(DATA FOR REVIEW)

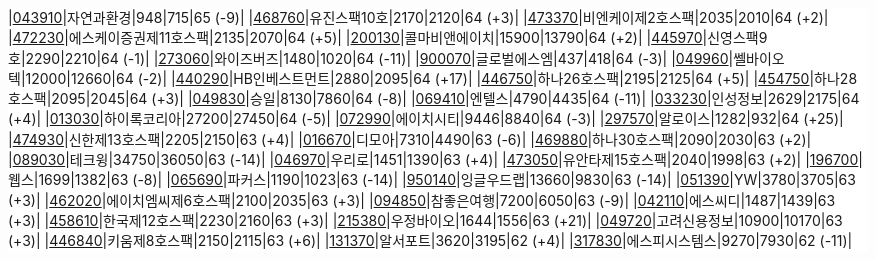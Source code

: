 |[043910](https://finance.daum.net/quotes/A043910)|자연과환경|948|715|65 (-9)|
|[468760](https://finance.daum.net/quotes/A468760)|유진스팩10호|2170|2120|64 (+3)|
|[473370](https://finance.daum.net/quotes/A473370)|비엔케이제2호스팩|2035|2010|64 (+2)|
|[472230](https://finance.daum.net/quotes/A472230)|에스케이증권제11호스팩|2135|2070|64 (+5)|
|[200130](https://finance.daum.net/quotes/A200130)|콜마비앤에이치|15900|13790|64 (+2)|
|[445970](https://finance.daum.net/quotes/A445970)|신영스팩9호|2290|2210|64 (-1)|
|[273060](https://finance.daum.net/quotes/A273060)|와이즈버즈|1480|1020|64 (-11)|
|[900070](https://finance.daum.net/quotes/A900070)|글로벌에스엠|437|418|64 (-3)|
|[049960](https://finance.daum.net/quotes/A049960)|쎌바이오텍|12000|12660|64 (-2)|
|[440290](https://finance.daum.net/quotes/A440290)|HB인베스트먼트|2880|2095|64 (+17)|
|[446750](https://finance.daum.net/quotes/A446750)|하나26호스팩|2195|2125|64 (+5)|
|[454750](https://finance.daum.net/quotes/A454750)|하나28호스팩|2095|2045|64 (+3)|
|[049830](https://finance.daum.net/quotes/A049830)|승일|8130|7860|64 (-8)|
|[069410](https://finance.daum.net/quotes/A069410)|엔텔스|4790|4435|64 (-11)|
|[033230](https://finance.daum.net/quotes/A033230)|인성정보|2629|2175|64 (+4)|
|[013030](https://finance.daum.net/quotes/A013030)|하이록코리아|27200|27450|64 (-5)|
|[072990](https://finance.daum.net/quotes/A072990)|에이치시티|9446|8840|64 (-3)|
|[297570](https://finance.daum.net/quotes/A297570)|알로이스|1282|932|64 (+25)|
|[474930](https://finance.daum.net/quotes/A474930)|신한제13호스팩|2205|2150|63 (+4)|
|[016670](https://finance.daum.net/quotes/A016670)|디모아|7310|4490|63 (-6)|
|[469880](https://finance.daum.net/quotes/A469880)|하나30호스팩|2090|2030|63 (+2)|
|[089030](https://finance.daum.net/quotes/A089030)|테크윙|34750|36050|63 (-14)|
|[046970](https://finance.daum.net/quotes/A046970)|우리로|1451|1390|63 (+4)|
|[473050](https://finance.daum.net/quotes/A473050)|유안타제15호스팩|2040|1998|63 (+2)|
|[196700](https://finance.daum.net/quotes/A196700)|웹스|1699|1382|63 (-8)|
|[065690](https://finance.daum.net/quotes/A065690)|파커스|1190|1023|63 (-14)|
|[950140](https://finance.daum.net/quotes/A950140)|잉글우드랩|13660|9830|63 (-14)|
|[051390](https://finance.daum.net/quotes/A051390)|YW|3780|3705|63 (+3)|
|[462020](https://finance.daum.net/quotes/A462020)|에이치엠씨제6호스팩|2100|2035|63 (+3)|
|[094850](https://finance.daum.net/quotes/A094850)|참좋은여행|7200|6050|63 (-9)|
|[042110](https://finance.daum.net/quotes/A042110)|에스씨디|1487|1439|63 (+3)|
|[458610](https://finance.daum.net/quotes/A458610)|한국제12호스팩|2230|2160|63 (+3)|
|[215380](https://finance.daum.net/quotes/A215380)|우정바이오|1644|1556|63 (+21)|
|[049720](https://finance.daum.net/quotes/A049720)|고려신용정보|10900|10170|63 (+3)|
|[446840](https://finance.daum.net/quotes/A446840)|키움제8호스팩|2150|2115|63 (+6)|
|[131370](https://finance.daum.net/quotes/A131370)|알서포트|3620|3195|62 (+4)|
|[317830](https://finance.daum.net/quotes/A317830)|에스피시스템스|9270|7930|62 (-11)|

(End DATA FOR REVIEW)

WHAT YOU HAVE TO DO:
The entries above need to be repeated in full, word for word. Skip the images.

TASK OUTPUT:
Source code

: |[043910](https://finance.daum.net/quotes/A043910)|자연과환경|948|715|65 (-9)|
|[468760](https://finance.daum.net/quotes/A468760)|유진스팩10호|2170|2120|64 (+3)|
|[473370](https://finance.daum.net/quotes/A473370)|비엔케이제2호스팩|2035|2010|64 (+2)|
|[472230](https://finance.daum.net/quotes/A472230)|에스케이증권제11호스팩|2135|2070|64 (+5)|
|[200130](https://finance.daum.net/quotes/A200130)|콜마비앤에이치|15900|13790|64 (+2)|
|[445970](https://finance.daum.net/quotes/A445970)|신영스팩9호|2290|2210|64 (-1)|
|[273060](https://finance.daum.net/quotes/A273060)|와이즈버즈|1480|1020|64 (-11)|
|[900070](https://finance.daum.net/quotes/A900070)|글로벌에스엠|437|418|64 (-3)|
|[049960](https://finance.daum.net/quotes/A049960)|쎌바이오텍|12000|12660|64 (-2)|
|[440290](https://finance.daum.net/quotes/A440290)|HB인베스트먼트|2880|2095|64 (+17)|
|[446750](https://finance.daum.net/quotes/A446750)|하나26호스팩|2195|2125|64 (+5)|
|[454750](https://finance.daum.net/quotes/A454750)|하나28호스팩|2095|2045|64 (+3)|
|[049830](https://finance.daum.net/quotes/A049830)|승일|8130|7860|64 (-8)|
|[069410](https://finance.daum.net/quotes/A069410)|엔텔스|4790|4435|64 (-11)|
|[033230](https://finance.daum.net/quotes/A033230)|인성정보|2629|2175|64 (+4)|
|[013030](https://finance.daum.net/quotes/A013030)|하이록코리아|27200|27450|64 (-5)|
|[072990](https://finance.daum.net/quotes/A072990)|에이치시티|9446|8840|64 (-3)|
|[297570](https://finance.daum.net/quotes/A297570)|알로이스|1282|932|64 (+25)|
|[474930](https://finance.daum.net/quotes/A474930)|신한제13호스팩|2205|2150|63 (+4)|
|[016670](https://finance.daum.net/quotes/A016670)|디모아|7310|4490|63 (-6)|
|[469880](https://finance.daum.net/quotes/A469880)|하나30호스팩|2090|2030|63 (+2)|
|[089030](https://finance.daum.net/quotes/A089030)|테크윙|34750|36050|63 (-14)|
|[046970](https://finance.daum.net/quotes/A046970)|우리로|1451|1390|63 (+4)|
|[473050](https://finance.daum.net/quotes/A473050)|유안타제15호스팩|2040|1998|63 (+2)|
|[196700](https://finance.daum.net/quotes/A196700)|웹스|1699|1382|63 (-8)|
|[065690](https://finance.daum.net/quotes/A065690)|파커스|1190|1023|63 (-14)|
|[950140](https://finance.daum.net/quotes/A950140)|잉글우드랩|13660|9830|63 (-14)|
|[051390](https://finance.daum.net/quotes/A051390)|YW|3780|3705|63 (+3)|
|[462020](https://finance.daum.net/quotes/A462020)|에이치엠씨제6호스팩|2100|2035|63 (+3)|
|[094850](https://finance.daum.net/quotes/A094850)|참좋은여행|7200|6050|63 (-9)|
|[042110](https://finance.daum.net/quotes/A042110)|에스씨디|1487|1439|63 (+3)|
|[458610](https://finance.daum.net/quotes/A458610)|한국제12호스팩|2230|2160|63 (+3)|
|[215380](https://finance.daum.net/quotes/A215380)|우정바이오|1644|1556|63 (+21)|
|[049720](https://finance.daum.net/quotes/A049720)|고려신용정보|10900|10170|63 (+3)|
|[446840](https://finance.daum.net/quotes/A446840)|키움제8호스팩|2150|2115|63 (+6)|
|[131370](https://finance.daum.net/quotes/A131370)|알서포트|3620|3195|62 (+4)|
|[317830](https://finance.daum.net/quotes/A317830)|에스피시스템스|9270|7930|62 (-11)|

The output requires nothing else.